Andréia Azevedo Soares with Fadi Meroueh / WHO Bulletin 2021
Fadi Meroueh talks to Andréia Azevedo Soares about ensuring health equity and harm reduction services in prisons, and the challenges presented by the COVID-19 pandemic.
Q: What are the main differences you have encountered working as a doctor outside and inside prisons?
A: For me one of the biggest differences is the way doctors are pressured into different and often conflicting roles inside correctional facilities. This can make it difficult for the doctor to retain independence and loyalty to the patient. For example, magistrates may ask doctors to certify that an inmate can make a court appearance. In my view such requests should be refused. If a judge or a lawyer wants to know whether a patient is prepared to go to court, he should hire an expert in such matters to make that assessment. Similarly, prison guards have a tendency to ask for information about a prisoner’s health as though the doctor were part of the prison’s security staff, something I find completely unacceptable.
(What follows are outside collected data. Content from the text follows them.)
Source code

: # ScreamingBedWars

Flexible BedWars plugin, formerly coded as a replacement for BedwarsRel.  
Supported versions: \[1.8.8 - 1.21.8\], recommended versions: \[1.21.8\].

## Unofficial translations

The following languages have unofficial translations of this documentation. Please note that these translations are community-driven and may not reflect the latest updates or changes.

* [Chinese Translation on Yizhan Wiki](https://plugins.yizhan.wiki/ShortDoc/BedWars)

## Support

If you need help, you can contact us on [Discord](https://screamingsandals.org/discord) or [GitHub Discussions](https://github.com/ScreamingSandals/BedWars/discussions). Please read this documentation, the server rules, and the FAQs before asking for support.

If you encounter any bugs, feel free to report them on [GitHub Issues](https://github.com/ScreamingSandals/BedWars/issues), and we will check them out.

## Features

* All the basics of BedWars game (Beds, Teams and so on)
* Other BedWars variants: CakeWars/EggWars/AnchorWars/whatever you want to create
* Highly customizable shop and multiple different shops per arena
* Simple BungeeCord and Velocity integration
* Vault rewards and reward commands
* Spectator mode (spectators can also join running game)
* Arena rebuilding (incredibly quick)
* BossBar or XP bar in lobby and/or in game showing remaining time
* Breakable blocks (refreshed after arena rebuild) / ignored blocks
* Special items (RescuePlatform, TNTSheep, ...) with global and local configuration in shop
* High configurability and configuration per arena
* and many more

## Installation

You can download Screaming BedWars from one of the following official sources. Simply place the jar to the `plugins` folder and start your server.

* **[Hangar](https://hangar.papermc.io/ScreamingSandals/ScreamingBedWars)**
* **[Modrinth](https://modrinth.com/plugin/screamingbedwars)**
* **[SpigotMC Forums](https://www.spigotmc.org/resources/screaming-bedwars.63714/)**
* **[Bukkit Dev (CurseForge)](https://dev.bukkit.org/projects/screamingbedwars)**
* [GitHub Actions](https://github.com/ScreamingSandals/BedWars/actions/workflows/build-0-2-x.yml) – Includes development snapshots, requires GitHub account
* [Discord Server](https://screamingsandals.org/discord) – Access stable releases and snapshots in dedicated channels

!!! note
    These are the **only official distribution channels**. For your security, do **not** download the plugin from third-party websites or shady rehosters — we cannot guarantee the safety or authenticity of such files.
Q: Does that often happen?
A: Absolutely. It has happened to me when I have called the guards to say a patient needs to go to the emergency room. They ask me what is wrong with the prisoner – usually because they have security concerns. But should I tell them? No. Prisoners may be deprived of their freedom but not of their health rights. Medical privacy and independence of medicine are key principles, and the struggle to maintain them in prison has been going on for 30 years in France. It is a long battle. Another difference is the way doctors and patients tend to relate to each other inside prisons. When someone is incarcerated, they lose contact with friends and family. Their lives become the penitentiary and they are often enclosed in a cell which may measure just a few square metres. As a result, there is a different doctor–patient dynamic in the consulting room.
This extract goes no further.